Data for the task:
****************
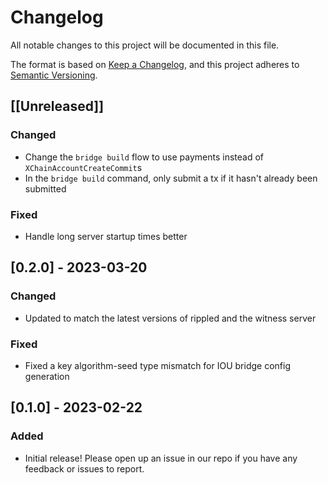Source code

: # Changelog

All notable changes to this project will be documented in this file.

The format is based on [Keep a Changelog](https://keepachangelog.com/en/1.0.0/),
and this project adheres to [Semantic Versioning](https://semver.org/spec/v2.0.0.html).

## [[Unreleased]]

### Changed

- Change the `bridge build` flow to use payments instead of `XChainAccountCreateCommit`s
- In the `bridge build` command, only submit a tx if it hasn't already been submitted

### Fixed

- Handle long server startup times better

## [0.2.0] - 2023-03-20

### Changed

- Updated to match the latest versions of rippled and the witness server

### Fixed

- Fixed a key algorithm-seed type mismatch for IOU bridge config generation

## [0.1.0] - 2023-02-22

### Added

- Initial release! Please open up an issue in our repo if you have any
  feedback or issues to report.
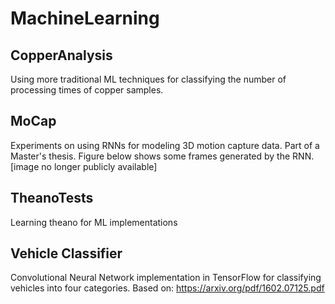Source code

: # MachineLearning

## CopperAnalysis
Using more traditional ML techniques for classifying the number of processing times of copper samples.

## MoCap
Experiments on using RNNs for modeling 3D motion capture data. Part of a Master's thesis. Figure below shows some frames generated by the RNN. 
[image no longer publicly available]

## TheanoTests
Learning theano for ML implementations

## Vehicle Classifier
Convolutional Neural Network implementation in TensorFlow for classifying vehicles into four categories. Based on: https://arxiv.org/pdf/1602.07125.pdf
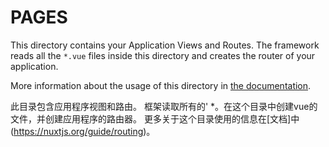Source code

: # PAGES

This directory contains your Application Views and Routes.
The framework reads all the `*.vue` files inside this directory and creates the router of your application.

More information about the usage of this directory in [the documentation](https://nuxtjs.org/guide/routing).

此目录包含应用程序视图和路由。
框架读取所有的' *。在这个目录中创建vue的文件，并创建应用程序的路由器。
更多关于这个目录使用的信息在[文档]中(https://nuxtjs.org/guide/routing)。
****************
Pull each line containing "project" from the records.

Written reply:
All notable changes to this project will be documented in this file.
and this project adheres to [Semantic Versioning](https://semver.org/spec/v2.0.0.html).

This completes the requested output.